What is needed is a verbatim copy of all the records.

-------- THE DATA --------

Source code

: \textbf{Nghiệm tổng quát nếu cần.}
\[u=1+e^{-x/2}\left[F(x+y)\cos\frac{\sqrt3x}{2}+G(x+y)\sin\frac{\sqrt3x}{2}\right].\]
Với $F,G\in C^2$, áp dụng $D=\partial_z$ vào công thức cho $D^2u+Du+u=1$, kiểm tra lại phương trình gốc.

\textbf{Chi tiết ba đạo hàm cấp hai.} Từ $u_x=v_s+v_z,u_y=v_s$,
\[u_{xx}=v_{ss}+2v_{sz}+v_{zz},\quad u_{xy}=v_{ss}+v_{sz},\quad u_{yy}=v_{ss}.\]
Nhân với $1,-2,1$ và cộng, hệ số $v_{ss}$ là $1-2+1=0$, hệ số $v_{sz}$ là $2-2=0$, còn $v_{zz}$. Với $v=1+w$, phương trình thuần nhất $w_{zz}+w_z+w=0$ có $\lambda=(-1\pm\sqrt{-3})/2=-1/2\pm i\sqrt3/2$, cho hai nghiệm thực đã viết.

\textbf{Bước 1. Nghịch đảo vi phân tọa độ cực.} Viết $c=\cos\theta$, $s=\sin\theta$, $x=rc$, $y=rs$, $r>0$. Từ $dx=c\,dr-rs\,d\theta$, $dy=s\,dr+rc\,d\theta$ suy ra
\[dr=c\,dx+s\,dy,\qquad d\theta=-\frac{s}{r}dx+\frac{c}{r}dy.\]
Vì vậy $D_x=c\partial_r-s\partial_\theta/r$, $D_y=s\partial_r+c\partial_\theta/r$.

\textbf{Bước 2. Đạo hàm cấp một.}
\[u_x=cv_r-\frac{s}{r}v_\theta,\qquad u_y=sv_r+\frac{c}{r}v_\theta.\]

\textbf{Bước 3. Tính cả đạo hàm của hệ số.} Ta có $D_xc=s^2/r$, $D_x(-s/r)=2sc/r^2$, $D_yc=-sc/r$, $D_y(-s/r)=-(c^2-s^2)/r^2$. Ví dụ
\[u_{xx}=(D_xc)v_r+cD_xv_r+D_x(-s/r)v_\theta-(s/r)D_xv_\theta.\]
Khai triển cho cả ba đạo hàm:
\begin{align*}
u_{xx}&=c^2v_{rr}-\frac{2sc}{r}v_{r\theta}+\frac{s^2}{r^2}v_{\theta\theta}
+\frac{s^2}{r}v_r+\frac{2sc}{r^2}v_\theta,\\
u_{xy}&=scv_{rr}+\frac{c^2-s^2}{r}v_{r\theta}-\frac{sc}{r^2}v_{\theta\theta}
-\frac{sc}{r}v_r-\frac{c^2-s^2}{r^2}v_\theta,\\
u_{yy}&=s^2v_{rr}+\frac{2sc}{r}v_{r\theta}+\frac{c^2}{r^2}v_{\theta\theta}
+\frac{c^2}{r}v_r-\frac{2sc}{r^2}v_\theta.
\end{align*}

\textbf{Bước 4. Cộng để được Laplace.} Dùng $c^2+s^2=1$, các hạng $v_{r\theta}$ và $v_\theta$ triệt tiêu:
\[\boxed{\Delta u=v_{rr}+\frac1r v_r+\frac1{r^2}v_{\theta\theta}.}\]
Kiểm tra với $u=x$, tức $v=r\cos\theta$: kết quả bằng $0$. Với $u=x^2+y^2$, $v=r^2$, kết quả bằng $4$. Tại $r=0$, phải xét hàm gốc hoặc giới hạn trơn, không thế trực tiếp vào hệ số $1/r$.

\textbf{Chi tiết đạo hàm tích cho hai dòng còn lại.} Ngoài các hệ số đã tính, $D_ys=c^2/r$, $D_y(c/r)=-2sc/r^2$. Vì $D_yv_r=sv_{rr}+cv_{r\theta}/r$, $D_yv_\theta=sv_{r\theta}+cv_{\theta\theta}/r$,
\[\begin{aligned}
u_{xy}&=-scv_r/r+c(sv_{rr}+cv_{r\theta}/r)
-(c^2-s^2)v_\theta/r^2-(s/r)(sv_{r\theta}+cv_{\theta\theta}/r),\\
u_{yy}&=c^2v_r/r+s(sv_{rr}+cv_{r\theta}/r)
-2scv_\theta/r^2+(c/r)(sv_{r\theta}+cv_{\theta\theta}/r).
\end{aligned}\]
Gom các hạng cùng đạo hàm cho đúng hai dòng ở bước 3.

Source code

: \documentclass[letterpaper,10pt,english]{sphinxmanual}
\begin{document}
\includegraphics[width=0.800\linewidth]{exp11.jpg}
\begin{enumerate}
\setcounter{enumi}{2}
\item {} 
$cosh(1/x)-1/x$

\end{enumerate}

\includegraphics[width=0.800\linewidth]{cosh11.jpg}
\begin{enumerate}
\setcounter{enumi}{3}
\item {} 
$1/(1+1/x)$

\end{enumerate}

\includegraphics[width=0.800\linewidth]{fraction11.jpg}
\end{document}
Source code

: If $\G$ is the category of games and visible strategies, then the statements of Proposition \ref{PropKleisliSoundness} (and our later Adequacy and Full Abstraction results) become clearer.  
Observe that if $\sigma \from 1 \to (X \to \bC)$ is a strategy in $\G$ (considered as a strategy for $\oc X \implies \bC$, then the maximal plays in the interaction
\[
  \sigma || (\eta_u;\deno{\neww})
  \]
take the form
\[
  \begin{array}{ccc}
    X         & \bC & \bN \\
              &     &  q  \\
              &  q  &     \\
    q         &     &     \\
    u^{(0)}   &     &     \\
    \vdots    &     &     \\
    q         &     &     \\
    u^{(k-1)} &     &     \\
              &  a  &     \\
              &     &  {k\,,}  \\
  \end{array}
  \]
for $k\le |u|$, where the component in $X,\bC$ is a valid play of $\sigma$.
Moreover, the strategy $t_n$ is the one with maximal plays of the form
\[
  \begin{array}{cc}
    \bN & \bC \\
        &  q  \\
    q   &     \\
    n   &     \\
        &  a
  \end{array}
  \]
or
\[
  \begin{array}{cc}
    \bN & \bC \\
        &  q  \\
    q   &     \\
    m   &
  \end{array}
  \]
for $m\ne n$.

--------

- **TASK RESULT**:
Source code

: \textbf{Nghiệm tổng quát nếu cần.}
\[u=1+e^{-x/2}\left[F(x+y)\cos\frac{\sqrt3x}{2}+G(x+y)\sin\frac{\sqrt3x}{2}\right].\]
Với $F,G\in C^2$, áp dụng $D=\partial_z$ vào công thức cho $D^2u+Du+u=1$, kiểm tra lại phương trình gốc.

\textbf{Chi tiết ba đạo hàm cấp hai.} Từ $u_x=v_s+v_z,u_y=v_s$,
\[u_{xx}=v_{ss}+2v_{sz}+v_{zz},\quad u_{xy}=v_{ss}+v_{sz},\quad u_{yy}=v_{ss}.\]
Nhân với $1,-2,1$ và cộng, hệ số $v_{ss}$ là $1-2+1=0$, hệ số $v_{sz}$ là $2-2=0$, còn $v_{zz}$. Với $v=1+w$, phương trình thuần nhất $w_{zz}+w_z+w=0$ có $\lambda=(-1\pm\sqrt{-3})/2=-1/2\pm i\sqrt3/2$, cho hai nghiệm thực đã viết.

\textbf{Bước 1. Nghịch đảo vi phân tọa độ cực.} Viết $c=\cos\theta$, $s=\sin\theta$, $x=rc$, $y=rs$, $r>0$. Từ $dx=c\,dr-rs\,d\theta$, $dy=s\,dr+rc\,d\theta$ suy ra
\[dr=c\,dx+s\,dy,\qquad d\theta=-\frac{s}{r}dx+\frac{c}{r}dy.\]
Vì vậy $D_x=c\partial_r-s\partial_\theta/r$, $D_y=s\partial_r+c\partial_\theta/r$.

\textbf{Bước 2. Đạo hàm cấp một.}
\[u_x=cv_r-\frac{s}{r}v_\theta,\qquad u_y=sv_r+\frac{c}{r}v_\theta.\]

\textbf{Bước 3. Tính cả đạo hàm của hệ số.} Ta có $D_xc=s^2/r$, $D_x(-s/r)=2sc/r^2$, $D_yc=-sc/r$, $D_y(-s/r)=-(c^2-s^2)/r^2$. Ví dụ
\[u_{xx}=(D_xc)v_r+cD_xv_r+D_x(-s/r)v_\theta-(s/r)D_xv_\theta.\]
Khai triển cho cả ba đạo hàm:
\begin{align*}
u_{xx}&=c^2v_{rr}-\frac{2sc}{r}v_{r\theta}+\frac{s^2}{r^2}v_{\theta\theta}
+\frac{s^2}{r}v_r+\frac{2sc}{r^2}v_\theta,\\
u_{xy}&=scv_{rr}+\frac{c^2-s^2}{r}v_{r\theta}-\frac{sc}{r^2}v_{\theta\theta}
-\frac{sc}{r}v_r-\frac{c^2-s^2}{r^2}v_\theta,\\
u_{yy}&=s^2v_{rr}+\frac{2sc}{r}v_{r\theta}+\frac{c^2}{r^2}v_{\theta\theta}
+\frac{c^2}{r}v_r-\frac{2sc}{r^2}v_\theta.
\end{align*}

\textbf{Bước 4. Cộng để được Laplace.} Dùng $c^2+s^2=1$, các hạng $v_{r\theta}$ và $v_\theta$ triệt tiêu:
\[\boxed{\Delta u=v_{rr}+\frac1r v_r+\frac1{r^2}v_{\theta\theta}.}\]
Kiểm tra với $u=x$, tức $v=r\cos\theta$: kết quả bằng $0$. Với $u=x^2+y^2$, $v=r^2$, kết quả bằng $4$. Tại $r=0$, phải xét hàm gốc hoặc giới hạn trơn, không thế trực tiếp vào hệ số $1/r$.

\textbf{Chi tiết đạo hàm tích cho hai dòng còn lại.} Ngoài các hệ số đã tính, $D_ys=c^2/r$, $D_y(c/r)=-2sc/r^2$. Vì $D_yv_r=sv_{rr}+cv_{r\theta}/r$, $D_yv_\theta=sv_{r\theta}+cv_{\theta\theta}/r$,
\[\begin{aligned}
u_{xy}&=-scv_r/r+c(sv_{rr}+cv_{r\theta}/r)
-(c^2-s^2)v_\theta/r^2-(s/r)(sv_{r\theta}+cv_{\theta\theta}/r),\\
u_{yy}&=c^2v_r/r+s(sv_{rr}+cv_{r\theta}/r)
-2scv_\theta/r^2+(c/r)(sv_{r\theta}+cv_{\theta\theta}/r).
\end{aligned}\]
Gom các hạng cùng đạo hàm cho đúng hai dòng ở bước 3.

Source code

: \documentclass[letterpaper,10pt,english]{sphinxmanual}
\begin{document}
\includegraphics[width=0.800\linewidth]{exp11.jpg}
\begin{enumerate}
\setcounter{enumi}{2}
\item {} 
$cosh(1/x)-1/x$

\end{enumerate}

\includegraphics[width=0.800\linewidth]{cosh11.jpg}
\begin{enumerate}
\setcounter{enumi}{3}
\item {} 
$1/(1+1/x)$

\end{enumerate}

\includegraphics[width=0.800\linewidth]{fraction11.jpg}
\end{document}
Source code

: If $\G$ is the category of games and visible strategies, then the statements of Proposition \ref{PropKleisliSoundness} (and our later Adequacy and Full Abstraction results) become clearer.  
Observe that if $\sigma \from 1 \to (X \to \bC)$ is a strategy in $\G$ (considered as a strategy for $\oc X \implies \bC$, then the maximal plays in the interaction
\[
  \sigma || (\eta_u;\deno{\neww})
  \]
take the form
\[
  \begin{array}{ccc}
    X         & \bC & \bN \\
              &     &  q  \\
              &  q  &     \\
    q         &     &     \\
    u^{(0)}   &     &     \\
    \vdots    &     &     \\
    q         &     &     \\
    u^{(k-1)} &     &     \\
              &  a  &     \\
              &     &  {k\,,}  \\
  \end{array}
  \]
for $k\le |u|$, where the component in $X,\bC$ is a valid play of $\sigma$.
Moreover, the strategy $t_n$ is the one with maximal plays of the form
\[
  \begin{array}{cc}
    \bN & \bC \\
        &  q  \\
    q   &     \\
    n   &     \\
        &  a
  \end{array}
  \]
or
\[
  \begin{array}{cc}
    \bN & \bC \\
        &  q  \\
    q   &     \\
    m   &
  \end{array}
  \]
for $m\ne n$.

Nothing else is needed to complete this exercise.